Release Notes for JRButils for AD V10

Changes to multiple programs

  • Worked around a Microsoft bug where Win32 function WNetGetUniversalName, used to convert drive paths to UNC, produces an application error when passed a path longer than 260 characters. This potentially affected a number of programs working with the file system.
  • Fixed an issue affecting programs modifying file system DACLs where they failed to replace an existing ACE when the only difference was the presence or absence of the IO (inherit only) bit.
  • Increased the maximum length of file system paths which can be processed from 1024 to 2048 characters.
  • Added checks to ensure that the maximum length of a file system path is not exceeded to avoid an application error.
  • Added another method to improve the reliability of fully resolving paths (e.g. those containing DFS links or shares) to an actual server and volume.

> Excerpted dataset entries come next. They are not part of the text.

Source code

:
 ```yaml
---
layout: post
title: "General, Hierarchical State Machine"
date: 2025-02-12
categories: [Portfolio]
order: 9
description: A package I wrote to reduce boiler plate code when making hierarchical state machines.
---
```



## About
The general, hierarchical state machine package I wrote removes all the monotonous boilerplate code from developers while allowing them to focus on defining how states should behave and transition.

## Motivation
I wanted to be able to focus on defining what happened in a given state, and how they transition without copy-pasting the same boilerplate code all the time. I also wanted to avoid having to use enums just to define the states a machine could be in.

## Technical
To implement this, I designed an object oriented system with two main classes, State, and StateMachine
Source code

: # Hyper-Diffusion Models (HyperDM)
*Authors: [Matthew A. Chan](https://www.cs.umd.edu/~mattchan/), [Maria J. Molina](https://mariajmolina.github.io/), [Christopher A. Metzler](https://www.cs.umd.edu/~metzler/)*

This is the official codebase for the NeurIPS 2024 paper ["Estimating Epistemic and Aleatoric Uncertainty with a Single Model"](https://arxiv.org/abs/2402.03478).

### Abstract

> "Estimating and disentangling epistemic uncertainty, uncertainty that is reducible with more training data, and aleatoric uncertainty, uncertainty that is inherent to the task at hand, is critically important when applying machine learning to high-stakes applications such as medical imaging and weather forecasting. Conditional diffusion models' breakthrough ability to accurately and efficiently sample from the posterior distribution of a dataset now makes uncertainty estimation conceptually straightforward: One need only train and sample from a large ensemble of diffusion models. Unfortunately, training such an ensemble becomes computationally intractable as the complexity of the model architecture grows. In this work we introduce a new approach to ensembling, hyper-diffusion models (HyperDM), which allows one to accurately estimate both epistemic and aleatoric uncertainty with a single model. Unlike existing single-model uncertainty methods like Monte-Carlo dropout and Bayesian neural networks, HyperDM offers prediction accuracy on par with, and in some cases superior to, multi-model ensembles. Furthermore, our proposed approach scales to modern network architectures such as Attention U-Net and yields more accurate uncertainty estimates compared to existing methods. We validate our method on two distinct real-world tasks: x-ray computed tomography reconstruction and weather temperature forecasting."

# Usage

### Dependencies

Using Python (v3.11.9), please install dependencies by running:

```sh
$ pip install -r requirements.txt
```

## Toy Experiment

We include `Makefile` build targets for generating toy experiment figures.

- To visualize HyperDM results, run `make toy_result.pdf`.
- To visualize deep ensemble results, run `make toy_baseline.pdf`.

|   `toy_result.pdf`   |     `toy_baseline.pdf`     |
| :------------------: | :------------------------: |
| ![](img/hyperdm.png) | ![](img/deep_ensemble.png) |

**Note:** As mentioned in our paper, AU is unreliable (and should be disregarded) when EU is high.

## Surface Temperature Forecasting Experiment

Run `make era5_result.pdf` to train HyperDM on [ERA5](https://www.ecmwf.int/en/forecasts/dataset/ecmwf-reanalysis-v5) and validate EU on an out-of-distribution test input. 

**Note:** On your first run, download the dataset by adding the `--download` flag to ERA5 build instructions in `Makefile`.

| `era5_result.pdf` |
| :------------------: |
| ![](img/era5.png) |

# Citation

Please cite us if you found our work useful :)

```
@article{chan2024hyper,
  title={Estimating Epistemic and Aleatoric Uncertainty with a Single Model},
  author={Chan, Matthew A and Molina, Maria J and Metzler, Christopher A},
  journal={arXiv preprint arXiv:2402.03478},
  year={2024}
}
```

Various APIs e.g. those associated with quotas, require fully resolved paths.
  • Modified the initialization code to allow a jrbutils.ini file to contain JRButils for AD and JRButils for Micro Focus (Novell) specific global switch settings by using ad: (or ms:) and mf: prefixes e.g.

    ad: /y=n
    mf: /y=c

    sets the default to /y=n for JRButils for AD, and /y=c for JRButils for Micro Focus.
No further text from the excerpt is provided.